Set the data down exactly as it stands, and keep its pictures out.

─── PROVIDED RECORDS

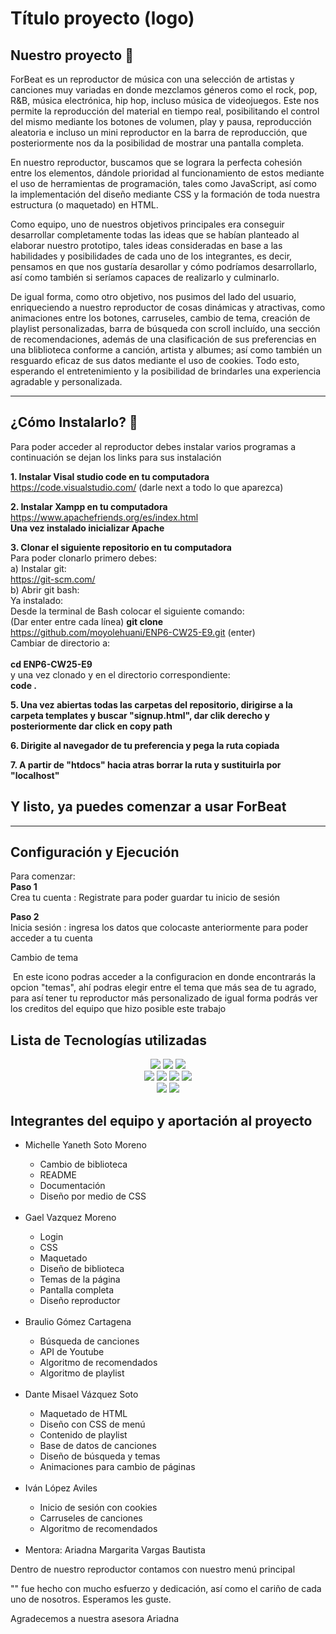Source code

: # <h1> Título proyecto (logo) </h1>

## **Nuestro proyecto** 🎵
ForBeat es un reproductor de música con una selección de artistas y canciones muy variadas en donde mezclamos géneros como el rock, pop, R&B, música electrónica, hip hop, incluso música de videojuegos. Este nos permite la reproducción del material en tiempo real, posibilitando el control del mismo mediante los botones de volumen, play y pausa, reproducción aleatoria e incluso un mini reproductor en la barra de reproducción, que posteriormente nos da la posibilidad de mostrar una pantalla completa. 

En nuestro reproductor, buscamos que se lograra la perfecta cohesión entre los elementos, dándole prioridad al funcionamiento de estos mediante el uso de herramientas de programación, tales como JavaScript, así como la implementación del diseño mediante CSS y la formación de toda nuestra estructura (o maquetado) en HTML. 

Como equipo, uno de nuestros objetivos principales era conseguir desarrollar completamente todas las ideas que se habían planteado al elaborar nuestro prototipo, tales ideas consideradas en base a las habilidades y posibilidades de cada uno de los integrantes, es decir, pensamos en que nos gustaría desarollar y cómo podríamos desarrollarlo, así como también si seríamos capaces de realizarlo y culminarlo. 

De igual forma, como otro objetivo, nos pusimos del lado del usuario, enriqueciendo a nuestro reproductor de cosas dinámicas y atractivas, como animaciones entre los botones, carruseles, cambio de tema, creación de playlist personalizadas, barra de búsqueda con scroll incluído, una sección de recomendaciones, además de una clasificación de sus preferencias en una bliblioteca conforme a canción, artista y albumes; así como también un resguardo eficaz de sus datos mediante el uso de cookies. Todo esto, esperando el entretenimiento y la posibilidad de brindarles una experiencia agradable y personalizada. 

 --- 
 
## **¿Cómo Instalarlo?** 🔧
Para poder acceder al reproductor debes instalar varios programas a continuación se dejan los links para sus instalación

**1. Instalar Visal studio code en tu computadora <br>**
	https://code.visualstudio.com/ (darle next a todo lo que aparezca) <br>

**2. Instalar Xampp en tu computadora <br>**
   	https://www.apachefriends.org/es/index.html <br>
	**Una vez instalado inicializar Apache**

**3. Clonar el siguiente repositorio en tu computadora**<br>
    Para poder clonarlo primero debes: <br>
	a) Instalar git: <br>
		https://git-scm.com/ <br>
	b) Abrir git bash: <br>
    Ya instalado:<br>
       Desde la terminal de Bash colocar el siguiente comando: <br>
	 (Dar enter entre cada línea)
		**git clone** https://github.com/moyolehuani/ENP6-CW25-E9.git (enter) <br>
	   	Cambiar de directorio a: <br>		
  		**cd ENP6-CW25-E9** <br>
		y una vez clonado y en el directorio correspondiente: <br>
  		**code .**
	
**5. Una vez abiertas todas las carpetas del repositorio, dirigirse a la carpeta templates y buscar  "signup.html", dar clik derecho y posteriormente dar click en copy path <br>**


**6. Dirigite al navegador de tu preferencia y pega la ruta copiada**


   
**7. A partir de "htdocs"  hacia atras borrar la ruta y sustituirla por "localhost"**
   
   
## Y listo, ya puedes comenzar a usar ForBeat

---

## Configuración y Ejecución 
Para comenzar: <br>
**Paso 1** <br>
    Crea tu cuenta : Registrate para poder guardar tu inicio de sesión 

**Paso 2**<br>
    Inicia sesión : ingresa los datos que colocaste anteriormente para poder acceder a tu cuenta 

Cambio de tema 


<img engranaje > En este icono podras acceder a la configuracion en donde encontrarás la opcion "temas", ahí podras elegir entre el tema que más sea de tu agrado, para así tener tu reproductor más personalizado de igual forma podrás ver los creditos del equipo que hizo posible este trabajo 






## Lista de Tecnologías utilizadas 

<p align="center">

  <!-- Languages -->
  <img src="https://img.shields.io/badge/JavaScript-ffd3e2?logo=javascript&logoColor=white&style=flat-square">
  <img src="https://img.shields.io/badge/HTML-c2d4f8?logo=html5&logoColor=white&style=flat-square">
  <img src="https://img.shields.io/badge/CSS-ffebc7?logo=css3&logoColor=white&style=flat-square">

  <br>

  <!-- Tools -->
  <img src="https://img.shields.io/badge/GitHub-d8e2dc?logo=github&logoColor=white&style=flat-square">
  <img src="https://img.shields.io/badge/VSCode-fdc3d9?logo=visualstudiocode&logoColor=white&style=flat-square">
  <img src="https://img.shields.io/badge/XAMPP-f3d1ff?logo=xampp&logoColor=white&style=flat-square">
  <img src="https://www.svgrepo.com/logo.svg&logoColor=white&style=flat-square">

  <br>

  <!-- APIs -->
  <img src="https://img.shields.io/badge/YouTube_API-ffd3e2?logo=youtube&logoColor=white&style=flat-square">
  <img src="https://img.shields.io/badge/JSON-c2d4f8?logo=json&logoColor=white&style=flat-square">

</p>

## Integrantes del equipo y aportación al proyecto
<ul>
	<li>Michelle Yaneth Soto Moreno</li>
		<ul>
			<li>Cambio de biblioteca</li>
			<li>README</li>
			<li>Documentación</li>
			<li>Diseño por medio de CSS</li>
		</ul>
	<br>
	<li>Gael Vazquez Moreno</li>	
		<ul>
			<li>Login</li>
			<li>CSS</li>
			<li>Maquetado</li>
			<li>Diseño de biblioteca</li>
			<li>Temas de la página</li>
			<li>Pantalla completa</li>
			<li>Diseño reproductor</li>
		</ul>
	<br>
	<li>Braulio Gómez Cartagena</li>
		<ul>
			<li>Búsqueda de canciones</li>	
			<li>API de Youtube</li>
			<li>Algoritmo de recomendados</li>
			<li>Algoritmo de playlist</li>
		</ul>
	<br>
	<li>Dante Misael Vázquez Soto</li>
		<ul>
			<li>Maquetado de HTML</li>
			<li>Diseño con CSS de menú</li>
   			<li>Contenido de playlist</li>
      			<li>Base de datos de canciones</li>
	 		<li>Diseño de búsqueda y temas</li>
    			<li>Animaciones para cambio de páginas</li>
		</ul>
	<br>
	<li>Iván López Aviles</li>
 		<ul>
   			<li>Inicio de sesión con cookies</li>
      			<li>Carruseles de canciones</li>
	 		<li>Algoritmo de recomendados</li>
   		</ul>
	<br>
	<li>Mentora: Ariadna Margarita Vargas Bautista </li>
</ul>

Dentro de nuestro reproductor contamos con nuestro menú principal



"" fue hecho con mucho esfuerzo y dedicación, así como el cariño de cada uno de nosotros. Esperamos les guste. 

Agradecemos a nuestra asesora Ariadna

──────

RESPONSE TO THE EXERCISE —
Source code

: # <h1> Título proyecto (logo) </h1>

## **Nuestro proyecto** 🎵
ForBeat es un reproductor de música con una selección de artistas y canciones muy variadas en donde mezclamos géneros como el rock, pop, R&B, música electrónica, hip hop, incluso música de videojuegos. Este nos permite la reproducción del material en tiempo real, posibilitando el control del mismo mediante los botones de volumen, play y pausa, reproducción aleatoria e incluso un mini reproductor en la barra de reproducción, que posteriormente nos da la posibilidad de mostrar una pantalla completa. 

En nuestro reproductor, buscamos que se lograra la perfecta cohesión entre los elementos, dándole prioridad al funcionamiento de estos mediante el uso de herramientas de programación, tales como JavaScript, así como la implementación del diseño mediante CSS y la formación de toda nuestra estructura (o maquetado) en HTML. 

Como equipo, uno de nuestros objetivos principales era conseguir desarrollar completamente todas las ideas que se habían planteado al elaborar nuestro prototipo, tales ideas consideradas en base a las habilidades y posibilidades de cada uno de los integrantes, es decir, pensamos en que nos gustaría desarollar y cómo podríamos desarrollarlo, así como también si seríamos capaces de realizarlo y culminarlo. 

De igual forma, como otro objetivo, nos pusimos del lado del usuario, enriqueciendo a nuestro reproductor de cosas dinámicas y atractivas, como animaciones entre los botones, carruseles, cambio de tema, creación de playlist personalizadas, barra de búsqueda con scroll incluído, una sección de recomendaciones, además de una clasificación de sus preferencias en una bliblioteca conforme a canción, artista y albumes; así como también un resguardo eficaz de sus datos mediante el uso de cookies. Todo esto, esperando el entretenimiento y la posibilidad de brindarles una experiencia agradable y personalizada. 

 --- 
 
## **¿Cómo Instalarlo?** 🔧
Para poder acceder al reproductor debes instalar varios programas a continuación se dejan los links para sus instalación

**1. Instalar Visal studio code en tu computadora <br>**
	https://code.visualstudio.com/ (darle next a todo lo que aparezca) <br>

**2. Instalar Xampp en tu computadora <br>**
   	https://www.apachefriends.org/es/index.html <br>
	**Una vez instalado inicializar Apache**

**3. Clonar el siguiente repositorio en tu computadora**<br>
    Para poder clonarlo primero debes: <br>
	a) Instalar git: <br>
		https://git-scm.com/ <br>
	b) Abrir git bash: <br>
    Ya instalado:<br>
       Desde la terminal de Bash colocar el siguiente comando: <br>
	 (Dar enter entre cada línea)
		**git clone** https://github.com/moyolehuani/ENP6-CW25-E9.git (enter) <br>
	   	Cambiar de directorio a: <br>		
  		**cd ENP6-CW25-E9** <br>
		y una vez clonado y en el directorio correspondiente: <br>
  		**code .**
	
**5. Una vez abiertas todas las carpetas del repositorio, dirigirse a la carpeta templates y buscar  "signup.html", dar clik derecho y posteriormente dar click en copy path <br>**


**6. Dirigite al navegador de tu preferencia y pega la ruta copiada**


   
**7. A partir de "htdocs"  hacia atras borrar la ruta y sustituirla por "localhost"**
   
   
## Y listo, ya puedes comenzar a usar ForBeat

---

## Configuración y Ejecución 
Para comenzar: <br>
**Paso 1** <br>
    Crea tu cuenta : Registrate para poder guardar tu inicio de sesión 

**Paso 2**<br>
    Inicia sesión : ingresa los datos que colocaste anteriormente para poder acceder a tu cuenta 

Cambio de tema 


<img engranaje > En este icono podras acceder a la configuracion en donde encontrarás la opcion "temas", ahí podras elegir entre el tema que más sea de tu agrado, para así tener tu reproductor más personalizado de igual forma podrás ver los creditos del equipo que hizo posible este trabajo 






## Lista de Tecnologías utilizadas 

<p align="center">

  <!-- Languages -->
  <img src="https://img.shields.io/badge/JavaScript-ffd3e2?logo=javascript&logoColor=white&style=flat-square">
  <img src="https://img.shields.io/badge/HTML-c2d4f8?logo=html5&logoColor=white&style=flat-square">
  <img src="https://img.shields.io/badge/CSS-ffebc7?logo=css3&logoColor=white&style=flat-square">

  <br>

  <!-- Tools -->
  <img src="https://img.shields.io/badge/GitHub-d8e2dc?logo=github&logoColor=white&style=flat-square">
  <img src="https://img.shields.io/badge/VSCode-fdc3d9?logo=visualstudiocode&logoColor=white&style=flat-square">
  <img src="https://img.shields.io/badge/XAMPP-f3d1ff?logo=xampp&logoColor=white&style=flat-square">
  <img src="https://www.svgrepo.com/logo.svg&logoColor=white&style=flat-square">

  <br>

  <!-- APIs -->
  <img src="https://img.shields.io/badge/YouTube_API-ffd3e2?logo=youtube&logoColor=white&style=flat-square">
  <img src="https://img.shields.io/badge/JSON-c2d4f8?logo=json&logoColor=white&style=flat-square">

</p>

## Integrantes del equipo y aportación al proyecto
<ul>
	<li>Michelle Yaneth Soto Moreno</li>
		<ul>
			<li>Cambio de biblioteca</li>
			<li>README</li>
			<li>Documentación</li>
			<li>Diseño por medio de CSS</li>
		</ul>
	<br>
	<li>Gael Vazquez Moreno</li>	
		<ul>
			<li>Login</li>
			<li>CSS</li>
			<li>Maquetado</li>
			<li>Diseño de biblioteca</li>
			<li>Temas de la página</li>
			<li>Pantalla completa</li>
			<li>Diseño reproductor</li>
		</ul>
	<br>
	<li>Braulio Gómez Cartagena</li>
		<ul>
			<li>Búsqueda de canciones</li>	
			<li>API de Youtube</li>
			<li>Algoritmo de recomendados</li>
			<li>Algoritmo de playlist</li>
		</ul>
	<br>
	<li>Dante Misael Vázquez Soto</li>
		<ul>
			<li>Maquetado de HTML</li>
			<li>Diseño con CSS de menú</li>
   			<li>Contenido de playlist</li>
      			<li>Base de datos de canciones</li>
	 		<li>Diseño de búsqueda y temas</li>
    			<li>Animaciones para cambio de páginas</li>
		</ul>
	<br>
	<li>Iván López Aviles</li>
 		<ul>
   			<li>Inicio de sesión con cookies</li>
      			<li>Carruseles de canciones</li>
	 		<li>Algoritmo de recomendados</li>
   		</ul>
	<br>
	<li>Mentora: Ariadna Margarita Vargas Bautista </li>
</ul>

Dentro de nuestro reproductor contamos con nuestro menú principal



"" fue hecho con mucho esfuerzo y dedicación, así como el cariño de cada uno de nosotros. Esperamos les guste. 

Agradecemos a nuestra asesora Ariadna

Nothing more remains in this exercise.